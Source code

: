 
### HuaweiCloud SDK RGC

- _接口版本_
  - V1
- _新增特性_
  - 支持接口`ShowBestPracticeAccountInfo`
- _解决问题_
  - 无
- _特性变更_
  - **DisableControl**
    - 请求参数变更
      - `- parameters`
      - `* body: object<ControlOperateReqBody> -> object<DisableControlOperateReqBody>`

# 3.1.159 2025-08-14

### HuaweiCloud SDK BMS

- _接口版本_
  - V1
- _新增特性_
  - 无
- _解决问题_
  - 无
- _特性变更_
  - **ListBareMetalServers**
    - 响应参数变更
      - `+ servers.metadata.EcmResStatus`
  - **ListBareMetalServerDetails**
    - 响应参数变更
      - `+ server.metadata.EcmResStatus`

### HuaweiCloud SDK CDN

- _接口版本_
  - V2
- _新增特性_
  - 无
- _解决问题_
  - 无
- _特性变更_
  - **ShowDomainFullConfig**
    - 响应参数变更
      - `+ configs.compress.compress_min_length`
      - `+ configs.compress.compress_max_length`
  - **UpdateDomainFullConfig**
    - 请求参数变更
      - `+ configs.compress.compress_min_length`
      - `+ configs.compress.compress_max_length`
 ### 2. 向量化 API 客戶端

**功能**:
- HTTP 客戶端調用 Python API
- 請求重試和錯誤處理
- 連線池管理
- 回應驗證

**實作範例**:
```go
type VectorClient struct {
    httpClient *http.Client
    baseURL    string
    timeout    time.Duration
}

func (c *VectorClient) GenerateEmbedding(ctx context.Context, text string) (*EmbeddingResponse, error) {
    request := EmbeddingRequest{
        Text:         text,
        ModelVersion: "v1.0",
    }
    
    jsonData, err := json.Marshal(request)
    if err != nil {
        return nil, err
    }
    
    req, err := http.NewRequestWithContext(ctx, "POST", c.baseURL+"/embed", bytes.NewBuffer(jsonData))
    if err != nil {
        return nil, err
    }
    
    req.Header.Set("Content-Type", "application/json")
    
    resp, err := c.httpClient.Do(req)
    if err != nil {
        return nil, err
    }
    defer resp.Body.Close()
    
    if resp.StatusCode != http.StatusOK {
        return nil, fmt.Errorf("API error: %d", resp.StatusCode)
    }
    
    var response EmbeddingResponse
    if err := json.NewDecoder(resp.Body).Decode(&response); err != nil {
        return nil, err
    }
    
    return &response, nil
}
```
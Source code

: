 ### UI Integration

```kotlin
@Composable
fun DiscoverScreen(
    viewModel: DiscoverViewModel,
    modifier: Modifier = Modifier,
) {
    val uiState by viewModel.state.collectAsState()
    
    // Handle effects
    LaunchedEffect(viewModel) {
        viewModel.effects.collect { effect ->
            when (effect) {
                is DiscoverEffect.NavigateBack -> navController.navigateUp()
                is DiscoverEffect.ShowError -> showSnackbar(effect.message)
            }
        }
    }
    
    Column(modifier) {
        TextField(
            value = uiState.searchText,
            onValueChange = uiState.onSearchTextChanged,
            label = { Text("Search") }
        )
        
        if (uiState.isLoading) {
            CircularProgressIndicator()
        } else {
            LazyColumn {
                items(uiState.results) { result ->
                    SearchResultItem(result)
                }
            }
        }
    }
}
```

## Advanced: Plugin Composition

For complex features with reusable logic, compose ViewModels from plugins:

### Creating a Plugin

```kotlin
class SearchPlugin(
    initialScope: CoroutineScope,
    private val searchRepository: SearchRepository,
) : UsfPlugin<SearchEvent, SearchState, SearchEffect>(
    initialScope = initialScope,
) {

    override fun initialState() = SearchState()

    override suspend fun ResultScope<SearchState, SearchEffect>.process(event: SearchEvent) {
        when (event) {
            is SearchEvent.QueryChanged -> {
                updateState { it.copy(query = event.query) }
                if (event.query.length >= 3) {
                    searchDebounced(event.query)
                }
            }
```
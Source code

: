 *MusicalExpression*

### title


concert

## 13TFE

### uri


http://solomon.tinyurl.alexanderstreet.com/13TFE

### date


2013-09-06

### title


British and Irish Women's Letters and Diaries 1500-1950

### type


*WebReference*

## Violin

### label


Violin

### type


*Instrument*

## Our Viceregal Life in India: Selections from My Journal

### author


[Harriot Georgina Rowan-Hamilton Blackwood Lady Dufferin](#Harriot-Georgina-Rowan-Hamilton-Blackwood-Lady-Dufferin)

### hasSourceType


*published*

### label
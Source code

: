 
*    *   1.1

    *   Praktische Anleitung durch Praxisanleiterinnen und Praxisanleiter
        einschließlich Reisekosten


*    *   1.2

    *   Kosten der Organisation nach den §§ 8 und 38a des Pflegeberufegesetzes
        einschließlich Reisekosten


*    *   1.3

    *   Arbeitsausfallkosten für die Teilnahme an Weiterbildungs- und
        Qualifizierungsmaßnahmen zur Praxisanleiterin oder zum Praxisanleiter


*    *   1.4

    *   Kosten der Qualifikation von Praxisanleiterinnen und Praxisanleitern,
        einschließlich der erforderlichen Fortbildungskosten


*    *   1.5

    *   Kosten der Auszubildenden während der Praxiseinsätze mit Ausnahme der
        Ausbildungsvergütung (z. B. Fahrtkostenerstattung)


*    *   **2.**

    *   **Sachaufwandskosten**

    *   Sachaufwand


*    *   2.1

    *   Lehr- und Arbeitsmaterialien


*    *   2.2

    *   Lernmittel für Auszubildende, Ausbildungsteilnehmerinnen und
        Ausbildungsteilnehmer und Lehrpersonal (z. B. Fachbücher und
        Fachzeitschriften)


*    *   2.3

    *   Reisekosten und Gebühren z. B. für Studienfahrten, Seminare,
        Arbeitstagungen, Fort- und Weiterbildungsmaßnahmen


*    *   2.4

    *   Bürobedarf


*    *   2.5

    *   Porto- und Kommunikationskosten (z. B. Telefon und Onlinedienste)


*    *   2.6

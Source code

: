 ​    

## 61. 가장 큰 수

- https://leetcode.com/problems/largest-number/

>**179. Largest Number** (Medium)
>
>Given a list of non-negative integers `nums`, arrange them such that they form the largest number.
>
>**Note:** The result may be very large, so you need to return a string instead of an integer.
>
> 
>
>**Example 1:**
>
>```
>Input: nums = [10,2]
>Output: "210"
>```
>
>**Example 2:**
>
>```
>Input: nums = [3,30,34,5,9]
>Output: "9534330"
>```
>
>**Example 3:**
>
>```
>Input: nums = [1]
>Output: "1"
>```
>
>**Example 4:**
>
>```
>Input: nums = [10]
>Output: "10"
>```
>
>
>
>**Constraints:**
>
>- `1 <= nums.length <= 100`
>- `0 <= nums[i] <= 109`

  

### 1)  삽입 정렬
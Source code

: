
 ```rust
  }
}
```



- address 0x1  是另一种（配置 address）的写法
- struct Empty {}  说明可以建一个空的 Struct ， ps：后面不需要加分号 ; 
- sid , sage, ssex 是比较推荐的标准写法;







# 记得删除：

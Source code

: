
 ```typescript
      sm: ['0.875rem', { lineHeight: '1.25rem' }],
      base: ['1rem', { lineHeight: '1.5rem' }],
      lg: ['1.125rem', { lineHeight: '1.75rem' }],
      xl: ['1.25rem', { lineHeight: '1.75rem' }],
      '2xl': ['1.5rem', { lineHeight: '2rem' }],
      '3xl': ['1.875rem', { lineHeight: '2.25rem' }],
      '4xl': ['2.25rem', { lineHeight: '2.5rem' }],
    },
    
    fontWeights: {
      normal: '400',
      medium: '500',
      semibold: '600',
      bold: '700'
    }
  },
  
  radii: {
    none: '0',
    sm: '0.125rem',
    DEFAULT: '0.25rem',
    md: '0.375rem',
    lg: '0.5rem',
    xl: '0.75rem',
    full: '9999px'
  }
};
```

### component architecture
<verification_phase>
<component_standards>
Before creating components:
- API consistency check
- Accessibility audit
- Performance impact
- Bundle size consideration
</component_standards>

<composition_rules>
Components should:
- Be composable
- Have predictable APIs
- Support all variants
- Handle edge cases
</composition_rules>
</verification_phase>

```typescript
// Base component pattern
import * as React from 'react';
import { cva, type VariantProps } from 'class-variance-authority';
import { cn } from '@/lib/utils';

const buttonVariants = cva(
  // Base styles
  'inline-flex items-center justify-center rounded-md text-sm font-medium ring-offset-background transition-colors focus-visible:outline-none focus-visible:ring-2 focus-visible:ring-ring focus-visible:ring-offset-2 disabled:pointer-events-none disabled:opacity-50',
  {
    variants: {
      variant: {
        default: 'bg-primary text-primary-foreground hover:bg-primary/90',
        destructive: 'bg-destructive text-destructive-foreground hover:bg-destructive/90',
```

========

Task item:
All that the answer may hold is the lines from the one with "- Handle edge cases" through the end of the data, set down exactly as they appear.

Result:
- Handle edge cases
</composition_rules>
</verification_phase>

```typescript
// Base component pattern
import * as React from 'react';
import { cva, type VariantProps } from 'class-variance-authority';
import { cn } from '@/lib/utils';

const buttonVariants = cva(
  // Base styles
  'inline-flex items-center justify-center rounded-md text-sm font-medium ring-offset-background transition-colors focus-visible:outline-none focus-visible:ring-2 focus-visible:ring-ring focus-visible:ring-offset-2 disabled:pointer-events-none disabled:opacity-50',
  {
    variants: {
      variant: {
        default: 'bg-primary text-primary-foreground hover:bg-primary/90',
        destructive: 'bg-destructive text-destructive-foreground hover:bg-destructive/90',
```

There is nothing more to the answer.